[Item #56956] Alice in Sunderland. ALICEANNA, Jane Anne TORREY, REGIONAL FICTION - VERMONT.

Alice in Sunderland

New York: Cochrane Publishing Co., 1909. First Edition. First printing. Small octavo (19cm). Grayish-tan, pictorial textured cloth, 153pp. A bright, straight copy, Near Fine, in the publisher's binding.

A curious little novel of country manners, built around an itinerant school-teacher's term in a rural Vermont schoolhouse. A contemporary review in the Rutland (Vermont) Daily Herald notes the novel's regional interest, concluding it "shows a fair insight, without much sympathy, into the lives of the 'truly rural' population of Vermont, and the experience of Alice in dealing with rebellious pupils, complacent superintendent and meddling mothers is true enough to the life lived therein." Another Vermont reviewer identifies Miss Torrey as a school teacher and a native of Bennington county.

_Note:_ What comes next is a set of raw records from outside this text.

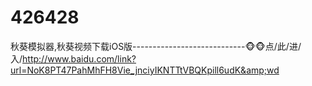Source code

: # 426428
秋葵模拟器,秋葵视频下载iOS版----------------------------🐵🐵点/此/进/入/http://www.baidu.com/link?url=NoK8PT47PahMhFH8Vie_jnciyIKNTTtVBQKpill6udK&amp;wd
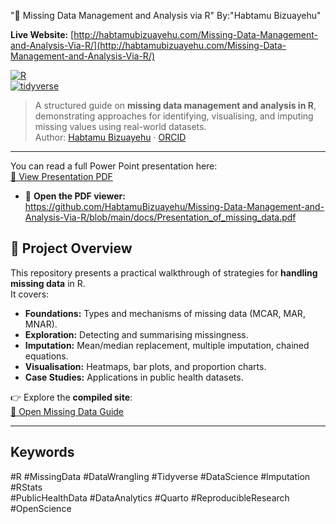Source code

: "📑 Missing Data Management and Analysis via R"
By:"Habtamu Bizuayehu"


**Live Website:** [http://habtamubizuayehu.com/Missing-Data-Management-and-Analysis-Via-R/](http://habtamubizuayehu.com/Missing-Data-Management-and-Analysis-Via-R/)  

[![R](https://img.shields.io/badge/Made%20with-R-blue.svg)](https://www.r-project.org/)  
[![tidyverse](https://img.shields.io/badge/tidyverse-data%20wrangling-green)](https://www.tidyverse.org/)  

> A structured guide on **missing data management and analysis in R**, demonstrating approaches for identifying, visualising, and imputing missing values using real-world datasets.  
> Author: [Habtamu Bizuayehu](https://habtamubizuayehu.com/) · [ORCID](https://orcid.org/0000-0002-1360-4909)  

---
You can read a full Power Point presentation here:  
[📖 View Presentation PDF](docs/Presentation_of_missing_data.pdf)

- 🔗 **Open the PDF viewer:**  
  <https://github.com/HabtamuBizuayehu/Missing-Data-Management-and-Analysis-Via-R/blob/main/docs/Presentation_of_missing_data.pdf>

## 📌 Project Overview  

This repository presents a practical walkthrough of strategies for **handling missing data** in R.  
It covers:  

- **Foundations:** Types and mechanisms of missing data (MCAR, MAR, MNAR).  
- **Exploration:** Detecting and summarising missingness.  
- **Imputation:** Mean/median replacement, multiple imputation, chained equations.  
- **Visualisation:** Heatmaps, bar plots, and proportion charts.  
- **Case Studies:** Applications in public health datasets.  

👉 Explore the **compiled site**:  
[📖 Open Missing Data Guide](http://habtamubizuayehu.com/Missing-Data-Management-and-Analysis-Via-R/)  

---


## Keywords  

#R #MissingData #DataWrangling #Tidyverse #DataScience #Imputation #RStats  
#PublicHealthData #DataAnalytics #Quarto #ReproducibleResearch #OpenScience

The book's title is clearly intended as a pun on Alice in Wonderland, and while the author does not go so far as to indulge in Carrollian inversions of logic, she does present a young single woman making her own way in an alien and sometimes absurd social milieu. And Alice's internal musings, which frequently break the narrative, occasionally betray dim echoes of Carroll's Alice, as in the opening scene when she arrives at her new establishment: "...the first thing that impressed her was that the house faced up the mountainside. This seemed wrong, though why she couldn't tell and didn't try to, but afterward it occurred to her that being Mt. Pleasant one expected a view, and that no one looked up the side of a mountain for a view, but rather down it..."

It is a tartly-written story, droll enough that we wish we could find out more about the author who, alas, aside from scattered references to the current work, appears lost to history. The book is scarce; we trace no other copies in commerce, and only four locations are noted in WorldCat (LC, OSU, ASU, Morgan). SMITH T-311.